Koji traže dušu moju namještaju zamku, i koji su mi zlu radi, govore o pogibli i po vas dan misle o prijevari.
13 Maar ik ben als een dove, die het niet hoort, Als een stomme, die zijn mond niet opent,
A ja kao gluh ne èujem i kao nijem koji ne otvora usta svojijeh.
14 Als een man, die niet luistert, En wiens mond geen antwoord meer weet.
Ja sam kao èovjek koji ne èuje ili nema u ustima svojim pravdanja.
15 Neen, Jahweh, ik verlaat mij op U: Antwoord Gij, mijn Heer en mijn God;
Jer tebe, Gospode, èekam, ti odgovaraj za mene, Gospode, Bože moj!
16 Want ik vrees, dat men zich vrolijk over mij maakt, Een grote mond tegen mij zet, nu mijn voeten wankelen.
Jer rekoh: da mi se ne svete, i da se ne razmeæu nada mnom, kad se spotakne noga moja.
17 Ja, ieder ogenblik dreig ik te vallen, Mijn ellende staat mij steeds voor de geest;
Jer sam gotov pasti, i tuga je moja svagda sa mnom.
18 Want ik moet wel mijn misdaad bekennen, En bekommerd zijn over mijn schuld.
Priznajem krivicu svoju, i tužim radi grijeha svojega.
19 En machtig zijn ook, die zonder reden mijn vijanden zijn, Talrijk, die mij onverdiend haten,
Neprijatelji moji žive, jaki su, i (sila) ih ima što me nenavide na pravdi.

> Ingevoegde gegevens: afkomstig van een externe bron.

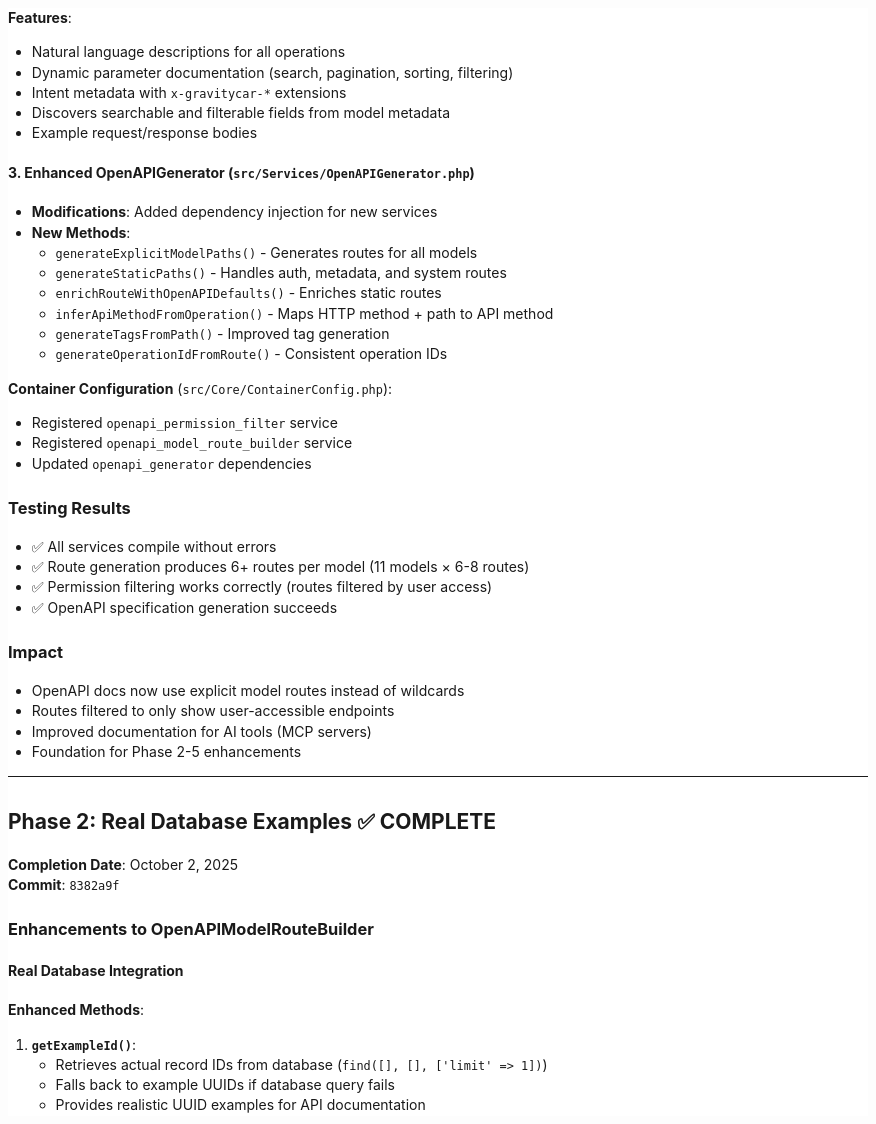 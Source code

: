 **Features**:
- Natural language descriptions for all operations
- Dynamic parameter documentation (search, pagination, sorting, filtering)
- Intent metadata with `x-gravitycar-*` extensions
- Discovers searchable and filterable fields from model metadata
- Example request/response bodies

#### 3. Enhanced OpenAPIGenerator (`src/Services/OpenAPIGenerator.php`)
- **Modifications**: Added dependency injection for new services
- **New Methods**:
  - `generateExplicitModelPaths()` - Generates routes for all models
  - `generateStaticPaths()` - Handles auth, metadata, and system routes
  - `enrichRouteWithOpenAPIDefaults()` - Enriches static routes
  - `inferApiMethodFromOperation()` - Maps HTTP method + path to API method
  - `generateTagsFromPath()` - Improved tag generation
  - `generateOperationIdFromRoute()` - Consistent operation IDs

**Container Configuration** (`src/Core/ContainerConfig.php`):
- Registered `openapi_permission_filter` service
- Registered `openapi_model_route_builder` service
- Updated `openapi_generator` dependencies

### Testing Results
- ✅ All services compile without errors
- ✅ Route generation produces 6+ routes per model (11 models × 6-8 routes)
- ✅ Permission filtering works correctly (routes filtered by user access)
- ✅ OpenAPI specification generation succeeds

### Impact
- OpenAPI docs now use explicit model routes instead of wildcards
- Routes filtered to only show user-accessible endpoints
- Improved documentation for AI tools (MCP servers)
- Foundation for Phase 2-5 enhancements

---

## Phase 2: Real Database Examples ✅ COMPLETE

**Completion Date**: October 2, 2025  
**Commit**: `8382a9f`

### Enhancements to OpenAPIModelRouteBuilder

#### Real Database Integration

**Enhanced Methods**:

1. **`getExampleId()`**:
   - Retrieves actual record IDs from database (`find([], [], ['limit' => 1])`)
   - Falls back to example UUIDs if database query fails
   - Provides realistic UUID examples for API documentation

20 Die goed vergelden met kwaad, Mij ondanks mijn beste bedoeling bestrijden.
Koji mi vraæaju zlo za dobro, neprijatelji su mi zato što sam pristao za dobrim.
21 Jahweh, verlaat mij dus niet; Mijn God, blijf niet verre van mij!
Nemoj me ostaviti, Gospode, Bože moj! nemoj se udaljiti od mene.
22 Kom mij spoedig te hulp, Mijn Heer en mijn Heil!
Pohitaj u pomoæ meni, Gospode, spasitelju moj!